You want to make vertex #1 to be disjoint with vertex #N
by removing some vertices or edges and you want to do it
with minimal total cost.

## Explanation[edit]

A slight modification to the graph can reduce this problem into the minimum-cut problem, which is the dual of the maximum-flow problem.

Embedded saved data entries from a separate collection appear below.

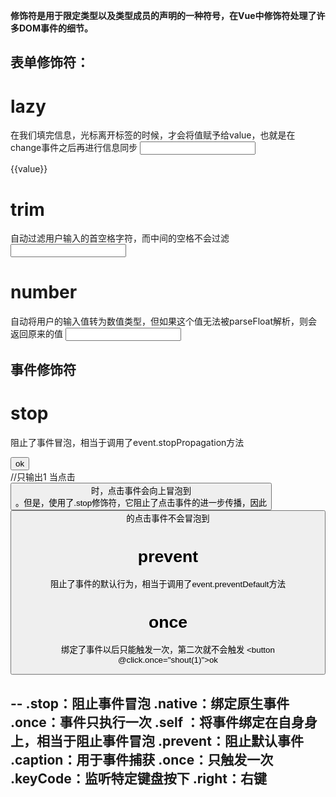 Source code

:**修饰符是用于限定类型以及类型成员的声明的一种符号，在Vue中修饰符处理了许多DOM事件的细节。**

## 表单修饰符：
# lazy
在我们填完信息，光标离开标签的时候，才会将值赋予给value，也就是在change事件之后再进行信息同步
<input type="text" v-model.lazy="value">
<p>{{value}}</p>

# trim
自动过滤用户输入的首空格字符，而中间的空格不会过滤
<input type="text" v-model.trim="value">

# number
自动将用户的输入值转为数值类型，但如果这个值无法被parseFloat解析，则会返回原来的值
<input v-model.number="age" type="number">

## 事件修饰符
# stop
阻止了事件冒泡，相当于调用了event.stopPropagation方法
<div @click="shout(2)">
  <button @click.stop="shout(1)">ok</button>
</div> //只输出1
当点击<button>时，点击事件会向上冒泡到<div>。但是，使用了.stop修饰符，它阻止了点击事件的进一步传播，因此<button>的点击事件不会冒泡到<div>

# prevent
阻止了事件的默认行为，相当于调用了event.preventDefault方法
<form v-on:submit.prevent="onSubmit"></form>

# once
绑定了事件以后只能触发一次，第二次就不会触发
<button @click.once="shout(1)">ok</button>

--
.stop：阻止事件冒泡
.native：绑定原生事件
.once：事件只执行一次
.self ：将事件绑定在自身身上，相当于阻止事件冒泡
.prevent：阻止默认事件
.caption：用于事件捕获
.once：只触发一次
.keyCode：监听特定键盘按下
.right：右键
-- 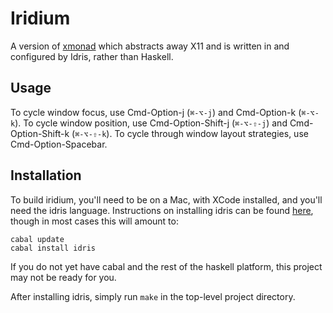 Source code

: # Iridium

A version of [xmonad](http://xmonad.org/) which abstracts away X11 and
is written in and configured by Idris, rather than Haskell.

## Usage

To cycle window focus, use Cmd-Option-j (`⌘-⌥-j`) and Cmd-Option-k (`⌘-⌥-k`).
To cycle window position, use Cmd-Option-Shift-j (`⌘-⌥-⇧-j`) and Cmd-Option-Shift-k (`⌘-⌥-⇧-k`).
To cycle through window layout strategies, use Cmd-Option-Spacebar.

## Installation

To build iridium, you'll need to be on a Mac, with XCode installed, and you'll
need the idris language. Instructions on installing idris can be found
[here](http://www.idris-lang.org/download/), though in most cases this will
amount to:

    cabal update
    cabal install idris

If you do not yet have cabal and the rest of the haskell platform, this project
may not be ready for you.

After installing idris, simply run `make` in the top-level project directory.
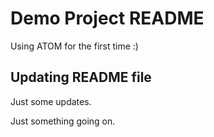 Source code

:  # Demo Project README
 Using ATOM for the first time :)

 ## Updating README file

 Just some updates.

Just something going on.
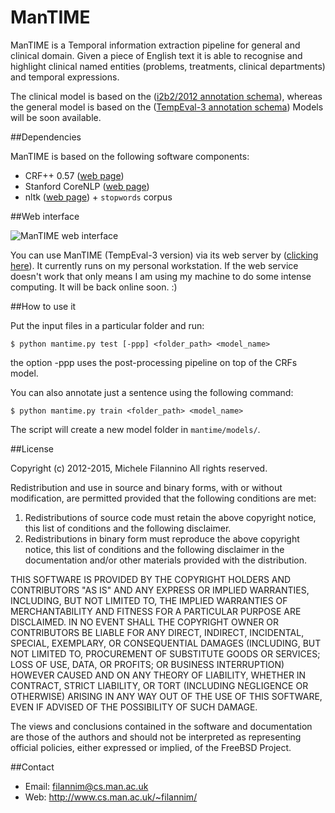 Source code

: ManTIME
=======

ManTIME is a Temporal information extraction pipeline for general and clinical domain. Given a piece of English text it is able to recognise and highlight clinical named entities (problems, treatments, clinical departments) and temporal expressions.

The clinical model is based on the ([i2b2/2012 annotation schema](http://www.sciencedirect.com/science/article/pii/S1532046413001032)), whereas the general model is based on the ([TempEval-3 annotation schema](http://arxiv.org/pdf/1206.5333v2.pdf)) Models will be soon available.

##Dependencies

ManTIME is based on the following software components:

* CRF++ 0.57 ([web page](http://crfpp.googlecode.com/svn/trunk/doc/index.html))
* Stanford CoreNLP ([web page](http://nlp.stanford.edu/software/corenlp.shtml#Download))
* nltk ([web page](https://pypi.python.org/pypi/nltk/2.0.4)) + `stopwords` corpus

##Web interface

![ManTIME web interface](http://www.cs.man.ac.uk/~filannim/images/thumb_mantime_demo.png)

You can use ManTIME (TempEval-3 version) via its web server by ([clicking here](http://www.cs.man.ac.uk/~filannim/projects/tempeval-3/)). It currently runs on my personal workstation. If the web service doesn't work that only means I am using my machine to do some intense computing. It will be back online soon. :)

<!--
##Installation

The easiest way to install ManTIME on a Debian-based system is by using the [install-mantime.sh](http://www.cs.man.ac.uk/~filannim/public/install-mantime.sh) script.
-->
##How to use it

Put the input files in a particular folder and run:

    $ python mantime.py test [-ppp] <folder_path> <model_name>

the option -ppp uses the post-processing pipeline on top of the CRFs model.

You can also annotate just a sentence using the following command:

    $ python mantime.py train <folder_path> <model_name>


The script will create a new model folder in `mantime/models/`.

##License

Copyright (c) 2012-2015, Michele Filannino
All rights reserved.

Redistribution and use in source and binary forms, with or without
modification, are permitted provided that the following conditions are met:

1. Redistributions of source code must retain the above copyright notice, this
   list of conditions and the following disclaimer.
2. Redistributions in binary form must reproduce the above copyright notice,
   this list of conditions and the following disclaimer in the documentation
   and/or other materials provided with the distribution.

THIS SOFTWARE IS PROVIDED BY THE COPYRIGHT HOLDERS AND CONTRIBUTORS "AS IS" AND
ANY EXPRESS OR IMPLIED WARRANTIES, INCLUDING, BUT NOT LIMITED TO, THE IMPLIED
WARRANTIES OF MERCHANTABILITY AND FITNESS FOR A PARTICULAR PURPOSE ARE
DISCLAIMED. IN NO EVENT SHALL THE COPYRIGHT OWNER OR CONTRIBUTORS BE LIABLE FOR
ANY DIRECT, INDIRECT, INCIDENTAL, SPECIAL, EXEMPLARY, OR CONSEQUENTIAL DAMAGES
(INCLUDING, BUT NOT LIMITED TO, PROCUREMENT OF SUBSTITUTE GOODS OR SERVICES;
LOSS OF USE, DATA, OR PROFITS; OR BUSINESS INTERRUPTION) HOWEVER CAUSED AND
ON ANY THEORY OF LIABILITY, WHETHER IN CONTRACT, STRICT LIABILITY, OR TORT
(INCLUDING NEGLIGENCE OR OTHERWISE) ARISING IN ANY WAY OUT OF THE USE OF THIS
SOFTWARE, EVEN IF ADVISED OF THE POSSIBILITY OF SUCH DAMAGE.

The views and conclusions contained in the software and documentation are those
of the authors and should not be interpreted as representing official policies,
either expressed or implied, of the FreeBSD Project.

##Contact
- Email: filannim@cs.man.ac.uk
- Web: http://www.cs.man.ac.uk/~filannim/ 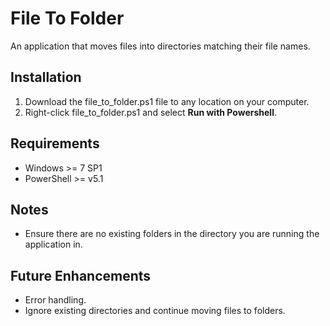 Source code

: # File To Folder

An application that moves files into directories matching their file names.

## Installation

1. Download the file_to_folder.ps1 file to any location on your computer.
2. Right-click file_to_folder.ps1 and select <b>Run with Powershell</b>.

## Requirements

- Windows >= 7 SP1
- PowerShell >= v5.1

## Notes

- Ensure there are no existing folders in the directory you are running the application in.

## Future Enhancements

- Error handling.
- Ignore existing directories and continue moving files to folders.
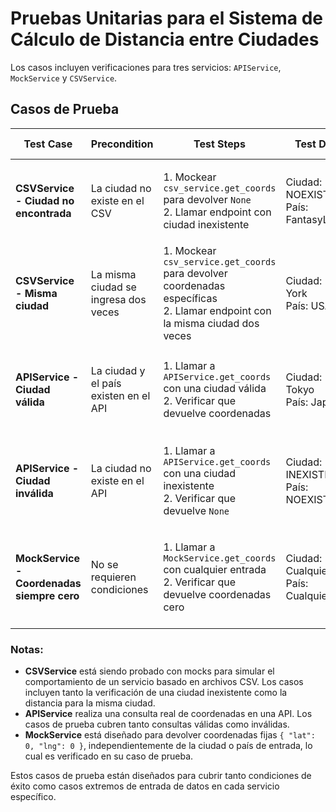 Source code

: # Pruebas Unitarias para el Sistema de Cálculo de Distancia entre Ciudades

Los casos incluyen verificaciones para tres servicios: `APIService`, `MockService` y `CSVService`.

## Casos de Prueba

| Test Case                                  | Precondition                          | Test Steps                                                                                                                      | Test Data                               | Expected Result                                                                     |
| ------------------------------------------ | ------------------------------------- | ------------------------------------------------------------------------------------------------------------------------------- | --------------------------------------- | ----------------------------------------------------------------------------------- |
| **CSVService - Ciudad no encontrada**      | La ciudad no existe en el CSV         | 1. Mockear `csv_service.get_coords` para devolver `None` <br> 2. Llamar endpoint con ciudad inexistente                         | Ciudad: NOEXISTE <br> País: FantasyLand | La respuesta debe ser 404 con el error `{'error': 'City not found'}`                |
| **CSVService - Misma ciudad**              | La misma ciudad se ingresa dos veces  | 1. Mockear `csv_service.get_coords` para devolver coordenadas específicas <br> 2. Llamar endpoint con la misma ciudad dos veces | Ciudad: New York <br> País: USA         | La distancia calculada debe ser `0`, ya que es la misma ciudad                      |
| **APIService - Ciudad válida**             | La ciudad y el país existen en el API | 1. Llamar a `APIService.get_coords` con una ciudad válida <br> 2. Verificar que devuelve coordenadas                            | Ciudad: Tokyo <br> País: Japan          | Se deben obtener coordenadas válidas (`lat` y `lng`) para la ciudad especificada    |
| **APIService - Ciudad inválida**           | La ciudad no existe en el API         | 1. Llamar a `APIService.get_coords` con una ciudad inexistente <br> 2. Verificar que devuelve `None`                            | Ciudad: INEXISTENTE <br> País: NOEXISTE | Debe devolver `None`, indicando que la ciudad no se encontró                        |
| **MockService - Coordenadas siempre cero** | No se requieren condiciones           | 1. Llamar a `MockService.get_coords` con cualquier entrada <br> 2. Verificar que devuelve coordenadas cero                      | Ciudad: Cualquier <br> País: Cualquier  | Siempre debe devolver `{ "lat": 0, "lng": 0 }`, sin importar los valores de entrada |

### Notas:

- **CSVService** está siendo probado con mocks para simular el comportamiento de un servicio basado en archivos CSV. Los casos incluyen tanto la verificación de una ciudad inexistente como la distancia para la misma ciudad.
- **APIService** realiza una consulta real de coordenadas en una API. Los casos de prueba cubren tanto consultas válidas como inválidas.
- **MockService** está diseñado para devolver coordenadas fijas `{ "lat": 0, "lng": 0 }`, independientemente de la ciudad o país de entrada, lo cual es verificado en su caso de prueba.

Estos casos de prueba están diseñados para cubrir tanto condiciones de éxito como casos extremos de entrada de datos en cada servicio específico.

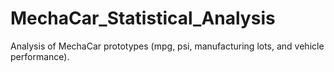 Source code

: # MechaCar_Statistical_Analysis
Analysis of MechaCar prototypes (mpg, psi, manufacturing lots, and vehicle performance).
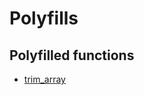 # Polyfills

## Polyfilled functions

* [trim_array](https://www.postgresql.org/docs/current/functions-array.html) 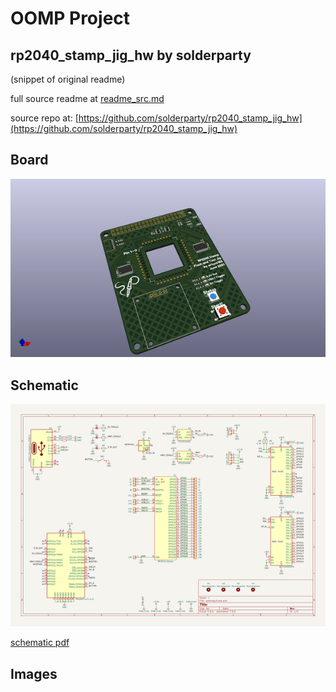 # OOMP Project  
## rp2040_stamp_jig_hw  by solderparty  
  
(snippet of original readme)  
  
  
  full source readme at [readme_src.md](readme_src.md)  
  
source repo at: [https://github.com/solderparty/rp2040_stamp_jig_hw](https://github.com/solderparty/rp2040_stamp_jig_hw)  
## Board  
  
[![working_3d.png](working_3d_600.png)](working_3d.png)  
## Schematic  
  
[![working_schematic.png](working_schematic_600.png)](working_schematic.png)  
  
[schematic pdf](working_schematic.pdf)  
## Images  
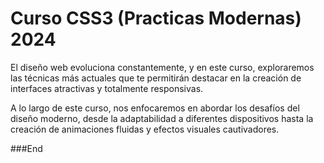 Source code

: # Curso CSS3 (Practicas Modernas) 2024
El diseño web evoluciona constantemente, y en este curso, exploraremos las técnicas más actuales que te permitirán destacar en la creación de interfaces atractivas y totalmente responsivas.

A lo largo de este curso, nos enfocaremos en abordar los desafíos del diseño moderno, desde la adaptabilidad a diferentes dispositivos hasta la creación de animaciones fluidas y efectos visuales cautivadores.


###End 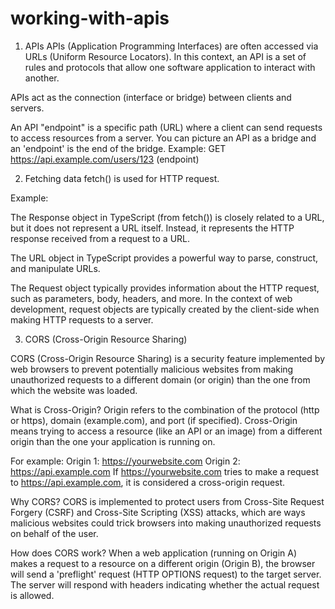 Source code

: # working-with-apis

1. APIs
  APIs (Application Programming Interfaces) are often accessed via URLs (Uniform Resource Locators). In this context, an API is a set of rules and protocols that allow one software application to interact with another.

  APIs act as the connection (interface or bridge) between clients and servers.

  An API "endpoint" is a specific path (URL) where a client can send requests to access resources from a server. You can picture an API as a bridge and an 'endpoint' is the end of the bridge.
  Example: GET https://api.example.com/users/123  (endpoint)

2. Fetching data
  fetch() is used for HTTP request.

  Example: 
  <!-- 
    fetch('https://weather.visualcrossing.com/VisualCrossingWebServices/rest/services/timeline/london?key=key_value'
    )
    .then(result => console.log(result))
    .catch(error => console.log(error));
  -->

  The Response object in TypeScript (from fetch()) is closely related to a URL, but it does not represent a URL itself. Instead, it represents the HTTP response received from a request to a URL.

  The URL object in TypeScript provides a powerful way to parse, construct, and manipulate URLs.

  The Request object typically provides information about the HTTP request, such as parameters, body, headers, and more.
  In the context of web development, request objects are typically created by the client-side when making HTTP requests to a server.

3. CORS (Cross-Origin Resource Sharing)

  CORS (Cross-Origin Resource Sharing) is a security feature implemented by web browsers to prevent potentially malicious websites from making unauthorized requests to a different domain (or origin) than the one from which the website was loaded.

  What is Cross-Origin?
  Origin refers to the combination of the protocol (http or https), domain (example.com), and port (if specified).
  Cross-Origin means trying to access a resource (like an API or an image) from a different origin than the one your application is running on.

  For example:
  Origin 1: https://yourwebsite.com
  Origin 2: https://api.example.com
  If https://yourwebsite.com tries to make a request to https://api.example.com, it is considered a cross-origin request.

  Why CORS?
  CORS is implemented to protect users from Cross-Site Request Forgery (CSRF) and Cross-Site Scripting (XSS) attacks, which are ways malicious websites could trick browsers into making unauthorized requests on behalf of the user.

  How does CORS work?
  When a web application (running on Origin A) makes a request to a resource on a different origin (Origin B), the browser will send a 'preflight' request (HTTP OPTIONS request) to the target server. The server will respond with headers indicating whether the actual request is allowed. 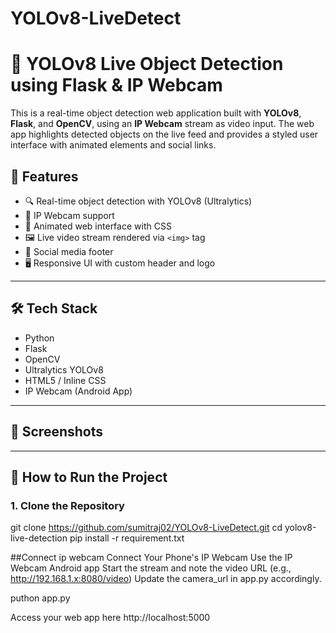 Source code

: # YOLOv8-LiveDetect

# 🧠 YOLOv8 Live Object Detection using Flask & IP Webcam

This is a real-time object detection web application built with **YOLOv8**, **Flask**, and **OpenCV**, using an **IP Webcam** stream as video input. The web app highlights detected objects on the live feed and provides a styled user interface with animated elements and social links.

## 🚀 Features

- 🔍 Real-time object detection with YOLOv8 (Ultralytics)
- 📱 IP Webcam support
- 🎨 Animated web interface with CSS
- 🖼️ Live video stream rendered via `<img>` tag
- 📌 Social media footer
- 🖥️ Responsive UI with custom header and logo

---

## 🛠️ Tech Stack

- Python
- Flask
- OpenCV
- Ultralytics YOLOv8
- HTML5 / Inline CSS
- IP Webcam (Android App)

---

## 📸 Screenshots

---

## 🔧 How to Run the Project

### 1. Clone the Repository

git clone https://github.com/sumitraj02/YOLOv8-LiveDetect.git
cd yolov8-live-detection
pip install -r requirement.txt

##Connect ip webcam
Connect Your Phone's IP Webcam
Use the IP Webcam Android app
Start the stream and note the video URL (e.g., http://192.168.1.x:8080/video)
Update the camera_url in app.py accordingly.


puthon app.py

Access your web app here
http://localhost:5000


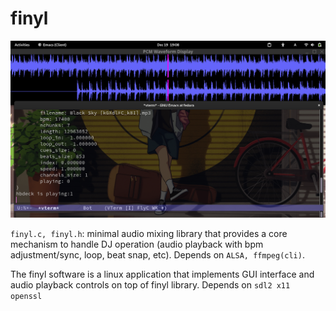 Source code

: # finyl
![finyl](preview.png)

`finyl.c, finyl.h`: minimal audio mixing library that provides a core mechanism to handle DJ operation (audio playback with bpm adjustment/sync, loop, beat snap, etc). Depends on `ALSA, ffmpeg(cli)`.


The finyl software is a linux application that implements GUI interface and audio playback controls on top of finyl library. Depends on `sdl2 x11 openssl`
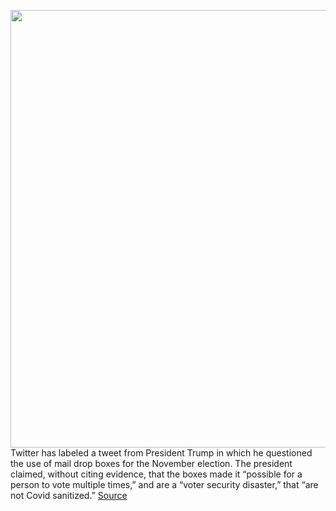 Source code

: <img src='https://cdn.vox-cdn.com/thumbor/qFZUPsPltSshMvDElGaxAkhfKoQ=/0x0:2040x1360/1200x800/filters:focal(857x517:1183x843)/cdn.vox-cdn.com/uploads/chorus_image/image/67282381/acastro_180827_1777_0004.0.jpg' width='700px' /><br/>
Twitter has labeled a tweet from President Trump in which he questioned the use of mail drop boxes for the November election. The president claimed, without citing evidence, that the boxes made it “possible for a person to vote multiple times,” and are a “voter security disaster,” that “are not Covid sanitized.”
<a href='https://www.theverge.com/2020/8/23/21398015/twitter-president-trump-tweet-mail-fraud-election'> Source <a/> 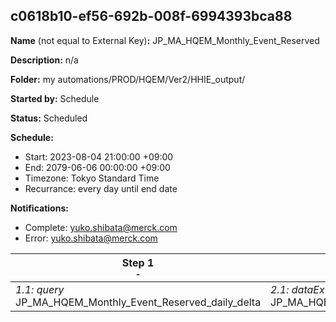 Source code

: ## c0618b10-ef56-692b-008f-6994393bca88

**Name** (not equal to External Key)**:** JP_MA_HQEM_Monthly_Event_Reserved

**Description:** n/a

**Folder:** my automations/PROD/HQEM/Ver2/HHIE_output/

**Started by:** Schedule

**Status:** Scheduled

**Schedule:**

* Start: 2023-08-04 21:00:00 +09:00
* End: 2079-06-06 00:00:00 +09:00
* Timezone: Tokyo Standard Time
* Recurrance: every day until end date

**Notifications:**

* Complete: yuko.shibata@merck.com
* Error: yuko.shibata@merck.com

| Step 1<br>_<small>-</small>_ | Step 2<br>_<small>-</small>_ | Step 3<br>_<small>-</small>_ | Step 4<br>_<small>-</small>_ |
| --- | --- | --- | --- |
| _1.1: query_<br>JP_MA_HQEM_Monthly_Event_Reserved_daily_delta | _2.1: dataExtract_<br>JP_MA_HQEM_Monthly_Event_Reserved | _3.1: dataExtract_<br>convert_JP_MA_HQEM_Monthly_Event_Reserved | _4.1: fileTransfer_<br>JP_MA_HQEM_Monthly_Event_Reserved |
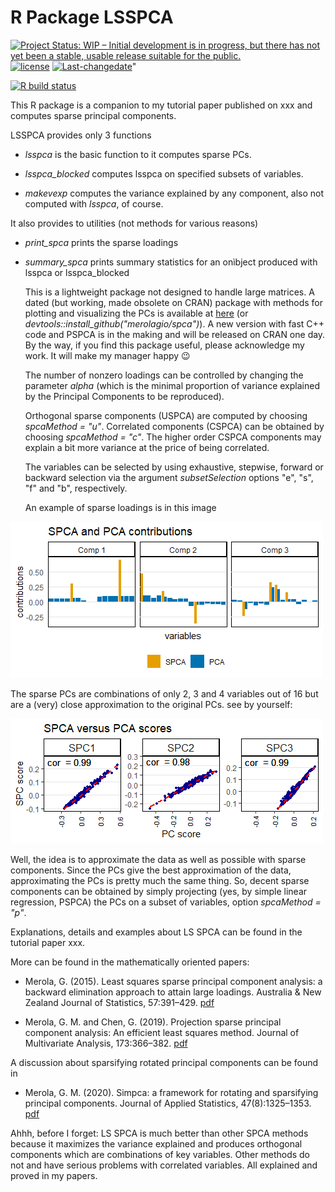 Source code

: <!--
--- 
title: "R Package LSSPCA" 
---
author: "Giovanni Merola" 
output: html 
-->
# R Package LSSPCA
<!-- badges: start -->
 [![Project Status: WIP – Initial development is in progress, but there has not yet been a stable, usable release suitable for the public.](https://www.repostatus.org/badges/latest/wip.svg)](https://www.repostatus.org/#wip)
 [![license](https://img.shields.io/github/license/mashape/apistatus.svg)](https://choosealicense.com/licenses/mit/)
 [![Last-changedate](https://img.shields.io/badge/last%20change-2021--02--28-yellowgreen.svg)](/commits/main)"

[![R build status](https://github.com/merolagio/LSSPCA//workflows/R-CMD-check/badge.svg)](https://github.com/merolagio/LSSPCA//actions)

<!-- badges: end -->

  This R package is a companion to my tutorial paper published on xxx and computes sparse principal components. 
  
  LSSPCA provides only 3 functions 
  
-  *lsspca* is the basic function to it computes sparse PCs. 

-  *lsspca_blocked* computes lsspca on specified subsets of variables.

-  *makevexp* computes the variance explained by any component, also not computed with *lsspca*, of course.

It also provides to utilities (not methods for various reasons)

- *print_spca* prints the sparse loadings

- *summary_spca* prints summary statistics for an onìbject produced with lsspca or lsspca_blocked

  This is a lightweight package not designed to handle large matrices. A dated (but working, made obsolete on CRAN)  package with methods for plotting and visualizing the PCs is available at [here](https://github.com/merolagio/spca) (or *devtools::install_github("merolagio/spca")*). A new version with fast C++ code and PSPCA is in the making and will be released on CRAN one day. By the way, if you find this package useful, please acknowledge my work. It will make my manager happy :wink:

  The number of nonzero loadings can be controlled by changing the parameter *alpha* (which is the minimal proportion of variance explained by the Principal Components to be reproduced).
  
  Orthogonal sparse components (USPCA) are computed by choosing *spcaMethod = "u"*. Correlated components (CSPCA) can be obtained by choosing *spcaMethod = "c"*. The higher order CSPCA components may explain a bit more variance at the price of being correlated. 
  
  The variables can be selected by using exhaustive, stepwise, forward or backward selection via the argument *subsetSelection* options "e", "s", "f" and "b", respectively.
  
  An example of sparse loadings is in this image
  
![](man/figures/readme_fig1.png)

  The sparse PCs are combinations of only 2, 3 and 4 variables out of 16 but are a (very) close approximation to the original PCs. see by yourself:

![](man/figures/readme_fig2.png)

  Well, the idea is to approximate the data as well as possible with sparse components. Since the PCs give the best approximation of the data, approximating the PCs is pretty much the same thing. So, decent sparse components can be obtained by simply projecting (yes, by simple linear regression, PSPCA) the PCs on a subset of variables, option *spcaMethod = "p"*.
  
  Explanations, details and examples about LS SPCA can be found in the tutorial paper xxx.  
  
  More can be found in the mathematically oriented papers:

-  Merola, G. (2015). Least squares sparse principal component analysis: a backward elimination approach to attain large loadings. Australia & New Zealand Journal of Statistics, 57:391–429. [pdf](https://arxiv.org/abs/1406.1381)

-  Merola, G. M. and Chen, G. (2019). Projection sparse principal component analysis: An efficient least squares method. Journal of Multivariate Analysis, 173:366–382. [pdf](https://arxiv.org/abs/1612.00939)

  A discussion about sparsifying rotated principal components can be found in

-  Merola, G. M. (2020). Simpca: a framework for rotating and sparsifying principal components. Journal of Applied Statistics, 47(8):1325–1353. [pdf](https://arxiv.org/abs/1910.03266)


  Ahhh, before I forget: LS SPCA is much better than other SPCA methods because it maximizes the variance explained and produces orthogonal components which are combinations of key variables. Other methods do not and have serious problems with correlated variables. All explained and proved in my papers.
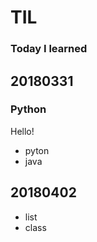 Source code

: # TIL
### Today I learned
## 20180331

### Python
Hello! 
  
  * pyton
  * java
  
## 20180402
* list
* class
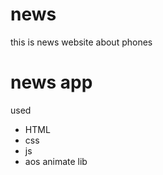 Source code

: # news
this is news website about phones
<h1>news app</h1>
used
<ul>
  <li>HTML</li>
  <li>css</li>
  <li>js</li>
  <li>aos animate lib</li>
</ul>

That is by splitting each vertex into two vertices and connect them with an edge with a removal cost equal to the vertex's removal cost.

## Gotchas[edit]

- The flow graph has to be directed.

## Implementations[edit]

A simple implementation based on Ford-Fulkerson method to find the maximum-flow of the graph can be used to find the minimum-cut of the graph.

```
#include <stdio.h>
#define REP(i,n) for (int i=0,_n=n; i<_n; i++)
#define INF 1000000000
#define MAXN 100
int res[MAXN][MAXN], vis[MAXN], n;
int augpath(int so, int si, int mf){
vis[so] = true;
if (so==si) return mf;
REP(i,n) if (!vis[i] && res[so][i]>0){
int flow = augpath(i,si,mf <? res[so][i]);
if (flow>0){
res[so][i] -= flow;
res[i][so] += flow;
return flow;
}
}
return 0;
}
int maxflow(int so, int si){
int ret = 0;
while (true){
REP(i,n) vis[i] = 0;
int flow = augpath(so,si,INF);
if (flow == 0) return ret;
ret += flow;
}
}
int main(){
for (int N,E,a,b,c; scanf("%d %d",&N,&E)!=EOF && (N||E); ){
n = 2*N; // split each vertex into 2 vertices
REP(i,n) REP(j,n) res[i][j] = 0; // initialize residue
res[0][N] = res[N-1][N+N-1] = INF; // server and boss
REP(i,N-2){
scanf("%d %d",&a,&c); a--;
res[a][N+a] = c;
}
REP(i,E){
scanf("%d %d %d",&a,&b,&c); a--; b--;
res[N+a][b] = res[N+b][a] = c;
}
printf("%d\n",maxflow(0,N+N-1));
}
}
```

## Optimizations[edit]

Storing the flow network using adjacency list can be faster, however it is slightly harder to implement.